5. Reinforce him when he sleeps alone

Another very important aspect is to reinforce all those nights in which the child has been able to sleep alone, especially the first ones (after a while it is no longer necessary). Thus, we can reinforce it with a compliment, a hug, a gesture, a small award, etc.

At what age to sleep alone?

After all that has been said (or even before), the following question may arise: From what age is it recommended that our child sleep alone?

Although each child is different, and you will have to be flexible with it, the truth is that after 3 years, the ideal is that the child already sleep alone and autonomously (without having to go to the parents' bed at midnight or directly sleep with they). The fact that this process is delayed, could hinder the autonomy and safety of the child and that it may acquire a certain fear of sleeping alone.

What to do when faced with nightmares?

Children often have nightmares or night terrors, a different sleep disorder than nightmares. This can give them some anxiety and fear of sleeping alone, and it is totally understandable and normal.. However, our role as parents should be to reassure them when this happens, but not to become an obstacle to sleeping alone.

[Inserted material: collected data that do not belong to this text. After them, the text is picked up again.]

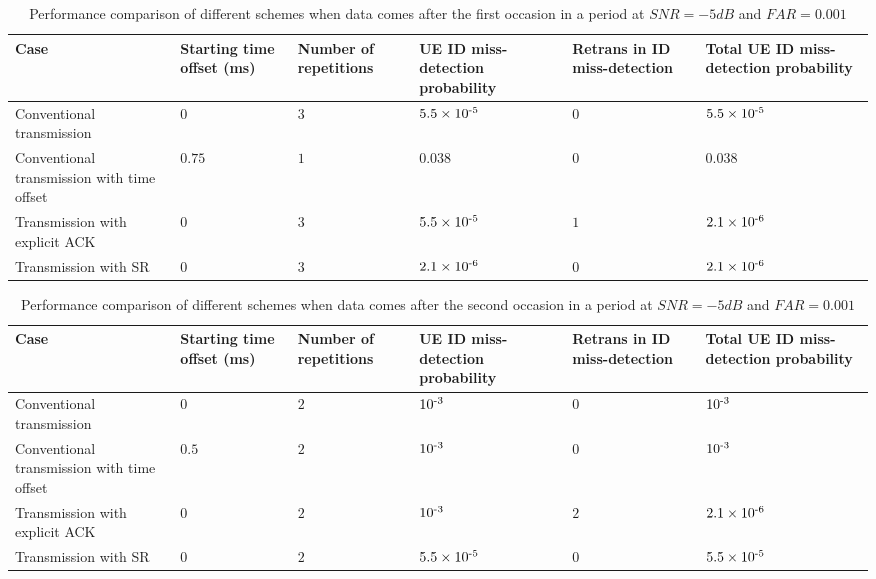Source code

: \documentclass[conference]{IEEEtran}
\begin{document}
\begin{table}[htbp]
\caption{Performance comparison of different schemes when data comes after the first occasion in a period at $SNR = -5dB$ and $FAR = 0.001$}
\begin{center}
\begin{tabular}{|p{5em}|p{3em}|p{3em}|p{3.2em}|p{3em}|p{3.2em}|}
 \hline
 \textbf{Case} & \textbf{Starting time offset (ms)}&\textbf{Number of repetitions}&\textbf{UE ID miss-detection probability}&\textbf{Retrans in ID miss-detection}&\textbf{Total UE ID miss-detection probability}\\
 \hline
 Conventional transmission&$0$&$3$&$5.5\times10\textsuperscript{-5}$&$0$&$5.5\times10\textsuperscript{-5}$\\
 \hline
 Conventional transmission with time offset&$0.75$&$1$&$0.038$&$0$&$0.038$\\
 \hline
Transmission with explicit ACK&$0$&$3$&$5.5\times10\textsuperscript{-5}$&$1$&$2.1\times10\textsuperscript{-6}$\\
\hline
Transmission with SR&$0$&$3$&$2.1\times10\textsuperscript{-6}$&$0$&$2.1\times10\textsuperscript{-6}$\\
 \hline
\end{tabular}
\label{tab3}
\end{center}
\vspace{-7mm}
\end{table}

\begin{table}[htbp]
\caption{Performance comparison of different schemes when data comes after the second occasion in a period at $SNR = -5dB$ and $FAR = 0.001$}
\begin{center}
\begin{tabular}{|p{5em}|p{3em}|p{3em}|p{3.2em}|p{3em}|p{3.2em}|}
 \hline
 \textbf{Case} & \textbf{Starting time offset (ms)}&\textbf{Number of repetitions}&\textbf{UE ID miss-detection probability}&\textbf{Retrans in ID miss-detection}&\textbf{Total UE ID miss-detection probability}\\
 \hline
 Conventional transmission&$0$&$2$&$10\textsuperscript{-3}$&$0$&$10\textsuperscript{-3}$\\
 \hline
 Conventional transmission with time offset&$0.5$&$2$&$10\textsuperscript{-3}$&$0$&$10\textsuperscript{-3}$\\
 \hline
Transmission with explicit ACK&$0$&$2$&$10\textsuperscript{-3}$&$2$&$2.1\times10\textsuperscript{-6}$\\
\hline
Transmission with SR&$0$&$2$&$5.5\times10\textsuperscript{-5}$&$0$&$5.5\times10\textsuperscript{-5}$\\
 \hline
\end{tabular}
\label{tab4}
\end{center}
\vspace{-7mm}
\end{table}
\end{document}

The goal is for the child to learn to overcome these fears and to "tolerate" nightmares if they occur. In addition, there are also techniques to treat nightmares or night terrors, such as Imagination Rehearsal Therapy (Imagery Rehearsal Therapy) (IRT), widely used for nightmares.

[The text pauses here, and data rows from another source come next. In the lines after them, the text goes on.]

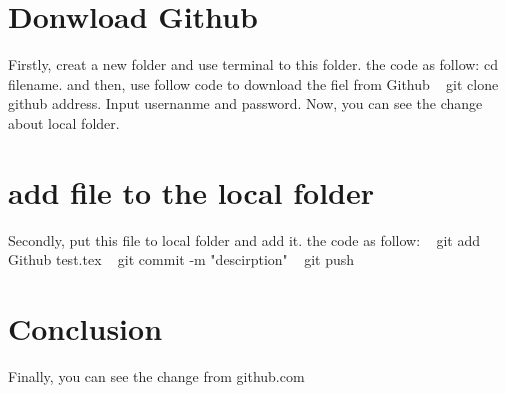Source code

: \documentclass[11pt, a4paper]{article}
\begin{document}
\section{Donwload Github}
Firstly, creat a new folder and use terminal to this folder. the code as follow:
cd {filename}.
and then, use follow code to download the fiel from Github
~ git clone {github address}.
Input usernanme and password.
Now, you can see the change about local folder.
\section{add file to the local folder}
Secondly, put this file to local folder and add it.
the code as follow:
~ git add Github test.tex
~ git commit -m "descirption"
~ git push
\section{Conclusion}
Finally, you can see the change from github.com
\end{document}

On the other hand, when the child wakes up screaming or crying because he has had a nightmare or night terror, we can go to his bed to reassure him, but preventing him from coming to sleep with us (especially when the child begins to "be older").

Consequences of (not) sleeping alone

The fact that our child does not learn to sleep alone, or this stage so necessary for her development is delayed, can have a series of negative consequences for her well-being. These affect the development of it, and go from emotional dependence on parents (excessive), to insecurities or difficulties in developing other tasks that promote her autonomy. We not only have to take into account the negative consequences of our son sleeping (still) with us, but also the positive consequences of the fact that he sleeps alone in his bed.

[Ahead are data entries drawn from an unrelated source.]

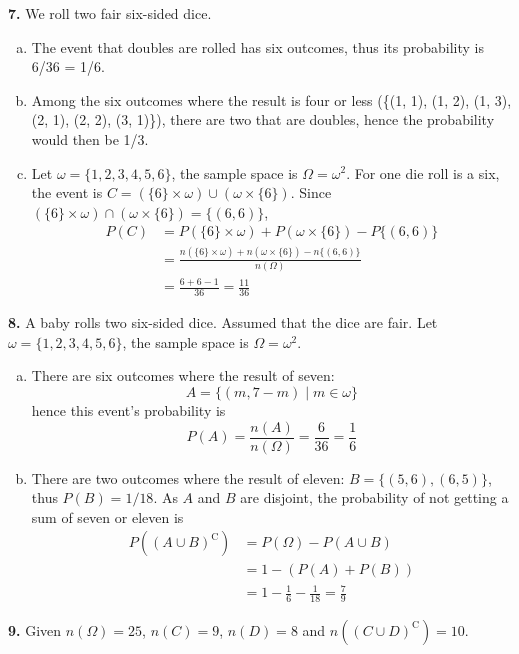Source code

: \documentclass[a4paper,12pt]{article}
\newcommand{\C}{\mathrm C}
\newcommand{\exercise}[1]{\noindent\textbf{#1.}}
\begin{document}
\exercise 7  We roll two fair six-sided dice.
\begin{enumerate}[(a)]
  \item The event that doubles are rolled has six outcomes, thus its probability
    is 6/36 = 1/6.
  \item Among the six outcomes where the result is four or less
    (\{(1, 1), (1, 2), (1, 3), (2, 1), (2, 2), (3, 1)\}),
    there are two that are doubles, hence the probability would then be 1/3.
  \item Let $\omega = \{1, 2, 3, 4, 5, 6\}$,
    the sample space is $\Omega = \omega^2$.  For one die roll is a six,
    the event is $C = (\{6\}\times\omega) \cup (\omega\times\{6\})$.
    Since $(\{6\}\times\omega) \cap (\omega\times\{6\}) = \{(6, 6)\}$,
    \begin{align*}
      P(C) &= P(\{6\}\times\omega) + P(\omega\times\{6\}) - P\{(6, 6)\}\\
      &= \frac{n(\{6\}\times\omega) + n(\omega\times\{6\}) - n\{(6, 6)\}}
              {n(\Omega)}\\
      &= \frac{6 + 6 - 1}{36} = \frac{11}{36}
    \end{align*}
\end{enumerate}

\exercise 8  A baby rolls two six-sided dice.  Assumed that the dice are fair.
Let $\omega = \{1, 2, 3, 4, 5, 6\}$, the sample space is $\Omega = \omega^2$.
\begin{enumerate}[(a)]
  \item There are six outcomes where the result of seven:
    \[A = \{(m, 7 - m) \mid m \in \omega\}\]
    hence this event's probability is
    \[P(A) = \frac{n(A)}{n(\Omega)} = \frac{6}{36} = \frac{1}{6}\]
  \item There are two outcomes where the result of eleven:
    $B = \{(5, 6), (6, 5)\}$, thus $P(B) = 1/18$.
    As $A$ and $B$ are disjoint, the probability of not getting
    a sum of seven or eleven is
    \begin{align*}
      P\left((A\cup B)^\C\right) &= P(\Omega) - P(A\cup B)\\
      &= 1 - (P(A) + P(B))\\
      &= 1 - \frac{1}{6} - \frac{1}{18} = \frac{7}{9}
    \end{align*}
\end{enumerate}

\exercise 9  Given $n(\Omega) = 25$, $n(C) = 9$, $n(D) = 8$
and $n\left((C\cup D)^\C\right) = 10$.
\end{document}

In this way, by educating in the dream we also educate in autonomy, and we promote aspects as important in their development as: self-esteem, security, independence, etc.

Bibliographic references:

  • Rodríguez, AS & BR García. (2005). Sleep habits in the well-child checkup. Bol Pediatr, 45: pp. 17 - 22.
  • Newman, BM, Newman PR, Villela, XM, Perez, RR. (1991). Child psychology manual. Mexico: Science and Technology Editions.
  • NV Sirerol, IK Amin, TM Rodríguez, CS Frutos. (2002). Sleep habits in children. Annals of Pediatrics, 57 (2): pp. 127-130.